• **What the exercise asks**
Each line of the data below that contains "functions" must be copied.

Collected data
- - - -

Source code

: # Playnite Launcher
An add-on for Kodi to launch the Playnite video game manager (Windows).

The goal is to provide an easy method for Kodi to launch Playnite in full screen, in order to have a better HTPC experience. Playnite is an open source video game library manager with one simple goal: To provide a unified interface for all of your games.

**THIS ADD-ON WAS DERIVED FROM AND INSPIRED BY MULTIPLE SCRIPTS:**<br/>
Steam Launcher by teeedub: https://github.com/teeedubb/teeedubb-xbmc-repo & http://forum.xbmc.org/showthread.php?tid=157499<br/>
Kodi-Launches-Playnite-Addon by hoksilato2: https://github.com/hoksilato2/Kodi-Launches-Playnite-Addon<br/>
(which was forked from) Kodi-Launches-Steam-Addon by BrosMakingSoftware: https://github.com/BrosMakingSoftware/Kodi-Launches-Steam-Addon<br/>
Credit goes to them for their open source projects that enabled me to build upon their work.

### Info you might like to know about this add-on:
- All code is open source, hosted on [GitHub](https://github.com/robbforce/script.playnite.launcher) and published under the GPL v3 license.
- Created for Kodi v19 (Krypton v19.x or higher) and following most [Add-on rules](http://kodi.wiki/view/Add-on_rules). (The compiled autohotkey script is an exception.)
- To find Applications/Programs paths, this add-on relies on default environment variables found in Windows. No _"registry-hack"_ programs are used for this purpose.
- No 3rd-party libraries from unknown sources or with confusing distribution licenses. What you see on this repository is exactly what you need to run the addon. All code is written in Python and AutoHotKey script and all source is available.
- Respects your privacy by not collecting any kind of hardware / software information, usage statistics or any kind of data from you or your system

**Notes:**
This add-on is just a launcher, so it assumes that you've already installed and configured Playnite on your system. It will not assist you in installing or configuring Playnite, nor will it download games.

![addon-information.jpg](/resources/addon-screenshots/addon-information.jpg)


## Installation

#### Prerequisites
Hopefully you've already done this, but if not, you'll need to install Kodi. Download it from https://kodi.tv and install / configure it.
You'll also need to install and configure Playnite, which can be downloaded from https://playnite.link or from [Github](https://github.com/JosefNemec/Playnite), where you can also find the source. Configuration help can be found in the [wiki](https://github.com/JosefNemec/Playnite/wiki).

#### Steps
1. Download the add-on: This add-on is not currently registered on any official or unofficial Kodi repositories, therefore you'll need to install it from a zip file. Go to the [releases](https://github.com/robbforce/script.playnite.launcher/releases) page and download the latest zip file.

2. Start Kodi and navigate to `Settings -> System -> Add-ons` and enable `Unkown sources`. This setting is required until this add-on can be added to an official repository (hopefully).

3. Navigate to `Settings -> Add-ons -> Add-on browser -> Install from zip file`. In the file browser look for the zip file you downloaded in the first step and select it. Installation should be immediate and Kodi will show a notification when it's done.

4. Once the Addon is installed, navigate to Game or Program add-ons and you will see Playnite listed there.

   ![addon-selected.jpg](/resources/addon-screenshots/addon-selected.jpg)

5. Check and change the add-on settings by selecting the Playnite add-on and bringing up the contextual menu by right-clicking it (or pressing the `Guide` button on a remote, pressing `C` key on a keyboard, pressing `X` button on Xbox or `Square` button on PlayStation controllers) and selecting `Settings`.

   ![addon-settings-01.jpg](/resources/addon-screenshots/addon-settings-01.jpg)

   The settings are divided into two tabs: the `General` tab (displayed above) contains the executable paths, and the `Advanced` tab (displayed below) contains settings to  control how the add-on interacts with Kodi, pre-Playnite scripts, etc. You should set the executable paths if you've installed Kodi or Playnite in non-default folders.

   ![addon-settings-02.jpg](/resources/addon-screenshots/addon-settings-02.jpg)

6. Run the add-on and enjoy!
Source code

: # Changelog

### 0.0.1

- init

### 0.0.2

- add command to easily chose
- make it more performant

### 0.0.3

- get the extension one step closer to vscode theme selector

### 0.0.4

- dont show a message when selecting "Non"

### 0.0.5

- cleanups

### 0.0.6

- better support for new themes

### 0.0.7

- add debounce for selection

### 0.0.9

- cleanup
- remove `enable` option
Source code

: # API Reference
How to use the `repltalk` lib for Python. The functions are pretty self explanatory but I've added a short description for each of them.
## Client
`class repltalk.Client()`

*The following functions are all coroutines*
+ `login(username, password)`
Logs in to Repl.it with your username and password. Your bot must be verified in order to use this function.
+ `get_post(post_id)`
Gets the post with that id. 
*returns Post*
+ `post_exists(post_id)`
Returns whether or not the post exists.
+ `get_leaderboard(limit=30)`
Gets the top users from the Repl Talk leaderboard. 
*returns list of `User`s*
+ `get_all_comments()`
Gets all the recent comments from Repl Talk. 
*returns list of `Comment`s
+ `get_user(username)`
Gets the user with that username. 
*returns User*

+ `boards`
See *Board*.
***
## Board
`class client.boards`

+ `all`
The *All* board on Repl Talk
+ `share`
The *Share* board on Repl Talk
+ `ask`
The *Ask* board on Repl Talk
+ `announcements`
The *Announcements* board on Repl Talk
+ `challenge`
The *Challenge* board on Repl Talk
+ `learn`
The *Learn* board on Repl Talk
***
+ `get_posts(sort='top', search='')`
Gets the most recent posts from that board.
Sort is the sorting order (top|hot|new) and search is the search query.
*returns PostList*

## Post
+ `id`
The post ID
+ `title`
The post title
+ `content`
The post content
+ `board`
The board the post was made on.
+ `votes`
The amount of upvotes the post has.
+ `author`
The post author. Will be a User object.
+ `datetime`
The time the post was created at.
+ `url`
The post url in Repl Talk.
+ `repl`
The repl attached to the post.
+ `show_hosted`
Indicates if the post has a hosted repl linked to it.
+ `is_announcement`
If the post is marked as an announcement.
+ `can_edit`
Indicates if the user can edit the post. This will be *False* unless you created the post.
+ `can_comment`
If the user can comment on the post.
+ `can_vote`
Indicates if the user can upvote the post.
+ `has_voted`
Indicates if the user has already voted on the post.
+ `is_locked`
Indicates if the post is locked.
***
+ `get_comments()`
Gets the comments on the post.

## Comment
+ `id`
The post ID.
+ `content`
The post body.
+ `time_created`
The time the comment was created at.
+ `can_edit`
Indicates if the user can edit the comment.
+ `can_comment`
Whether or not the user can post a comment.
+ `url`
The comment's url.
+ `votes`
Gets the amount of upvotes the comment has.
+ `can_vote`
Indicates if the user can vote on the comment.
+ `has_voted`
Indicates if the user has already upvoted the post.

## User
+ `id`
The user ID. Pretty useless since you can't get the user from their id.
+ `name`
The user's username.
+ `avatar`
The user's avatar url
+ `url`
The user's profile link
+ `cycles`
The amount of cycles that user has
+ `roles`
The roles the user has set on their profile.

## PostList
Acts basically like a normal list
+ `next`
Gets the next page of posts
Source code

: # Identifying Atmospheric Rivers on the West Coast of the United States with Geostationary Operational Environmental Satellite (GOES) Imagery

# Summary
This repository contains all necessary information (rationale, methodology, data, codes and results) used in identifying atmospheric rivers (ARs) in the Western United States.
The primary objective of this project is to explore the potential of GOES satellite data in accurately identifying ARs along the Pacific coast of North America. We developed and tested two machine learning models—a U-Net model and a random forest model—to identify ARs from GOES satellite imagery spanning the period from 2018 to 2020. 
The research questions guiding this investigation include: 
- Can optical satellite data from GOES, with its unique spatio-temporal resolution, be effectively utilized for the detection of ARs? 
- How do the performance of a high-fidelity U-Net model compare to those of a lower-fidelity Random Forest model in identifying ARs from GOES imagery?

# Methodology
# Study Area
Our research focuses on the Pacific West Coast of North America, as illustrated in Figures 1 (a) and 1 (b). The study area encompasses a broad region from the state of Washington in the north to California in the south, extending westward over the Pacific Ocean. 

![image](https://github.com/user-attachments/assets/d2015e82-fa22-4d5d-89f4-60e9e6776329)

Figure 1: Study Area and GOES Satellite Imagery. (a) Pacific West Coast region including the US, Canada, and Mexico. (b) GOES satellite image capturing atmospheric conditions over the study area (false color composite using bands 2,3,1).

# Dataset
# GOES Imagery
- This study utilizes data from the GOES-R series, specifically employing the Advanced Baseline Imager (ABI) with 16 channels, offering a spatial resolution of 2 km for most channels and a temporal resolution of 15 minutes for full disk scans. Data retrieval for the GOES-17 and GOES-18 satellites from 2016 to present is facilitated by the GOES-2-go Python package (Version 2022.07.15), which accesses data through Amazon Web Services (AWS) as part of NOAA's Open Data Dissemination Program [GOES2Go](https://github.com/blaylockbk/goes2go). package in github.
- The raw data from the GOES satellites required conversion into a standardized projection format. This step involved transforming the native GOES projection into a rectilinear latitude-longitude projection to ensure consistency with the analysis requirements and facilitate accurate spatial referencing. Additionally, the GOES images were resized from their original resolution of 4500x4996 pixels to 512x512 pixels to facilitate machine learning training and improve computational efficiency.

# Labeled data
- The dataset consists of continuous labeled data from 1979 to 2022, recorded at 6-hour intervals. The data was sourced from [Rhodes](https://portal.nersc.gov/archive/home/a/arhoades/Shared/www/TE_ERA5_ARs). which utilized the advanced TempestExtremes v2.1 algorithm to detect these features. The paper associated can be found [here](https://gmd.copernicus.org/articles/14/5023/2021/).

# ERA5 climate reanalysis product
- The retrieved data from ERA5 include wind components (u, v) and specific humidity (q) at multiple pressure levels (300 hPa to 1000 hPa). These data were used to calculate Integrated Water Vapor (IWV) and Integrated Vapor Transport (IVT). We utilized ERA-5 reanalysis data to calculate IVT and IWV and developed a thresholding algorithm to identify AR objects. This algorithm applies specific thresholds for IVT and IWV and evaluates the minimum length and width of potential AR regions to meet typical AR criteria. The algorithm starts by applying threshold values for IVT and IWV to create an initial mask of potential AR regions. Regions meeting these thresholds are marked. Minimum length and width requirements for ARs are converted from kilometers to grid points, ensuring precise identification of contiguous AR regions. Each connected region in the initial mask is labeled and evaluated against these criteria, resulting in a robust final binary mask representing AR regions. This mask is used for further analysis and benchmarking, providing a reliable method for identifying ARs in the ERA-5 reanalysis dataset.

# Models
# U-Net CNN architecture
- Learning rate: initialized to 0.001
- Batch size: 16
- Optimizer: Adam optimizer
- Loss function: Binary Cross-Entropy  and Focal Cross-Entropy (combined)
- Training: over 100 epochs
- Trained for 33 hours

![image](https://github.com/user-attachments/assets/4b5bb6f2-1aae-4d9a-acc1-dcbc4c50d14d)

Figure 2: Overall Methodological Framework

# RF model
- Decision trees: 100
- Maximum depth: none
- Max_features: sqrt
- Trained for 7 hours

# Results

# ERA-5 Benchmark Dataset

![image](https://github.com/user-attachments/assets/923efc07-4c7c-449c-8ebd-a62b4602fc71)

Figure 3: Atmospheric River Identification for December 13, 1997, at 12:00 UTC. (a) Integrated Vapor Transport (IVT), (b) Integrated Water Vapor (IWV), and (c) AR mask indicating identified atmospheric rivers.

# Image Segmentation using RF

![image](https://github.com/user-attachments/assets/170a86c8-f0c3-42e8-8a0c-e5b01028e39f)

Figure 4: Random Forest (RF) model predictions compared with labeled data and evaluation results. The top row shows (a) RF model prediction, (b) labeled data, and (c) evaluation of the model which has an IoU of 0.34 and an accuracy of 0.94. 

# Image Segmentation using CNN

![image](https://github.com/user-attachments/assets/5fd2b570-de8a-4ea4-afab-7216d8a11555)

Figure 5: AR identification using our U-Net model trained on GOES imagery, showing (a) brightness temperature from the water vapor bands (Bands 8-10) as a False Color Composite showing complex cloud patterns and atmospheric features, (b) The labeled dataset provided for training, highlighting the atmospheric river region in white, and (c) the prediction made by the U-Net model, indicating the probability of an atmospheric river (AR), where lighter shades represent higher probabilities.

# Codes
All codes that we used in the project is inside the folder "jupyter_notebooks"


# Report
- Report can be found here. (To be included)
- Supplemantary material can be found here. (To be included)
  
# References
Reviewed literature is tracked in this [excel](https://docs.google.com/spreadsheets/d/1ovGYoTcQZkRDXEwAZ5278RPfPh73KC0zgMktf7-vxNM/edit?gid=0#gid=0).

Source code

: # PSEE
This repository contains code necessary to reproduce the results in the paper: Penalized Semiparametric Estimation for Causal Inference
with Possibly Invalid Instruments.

- - - -

• **Result of the exercise**
How to use the `repltalk` lib for Python. The functions are pretty self explanatory but I've added a short description for each of them.
*The following functions are all coroutines*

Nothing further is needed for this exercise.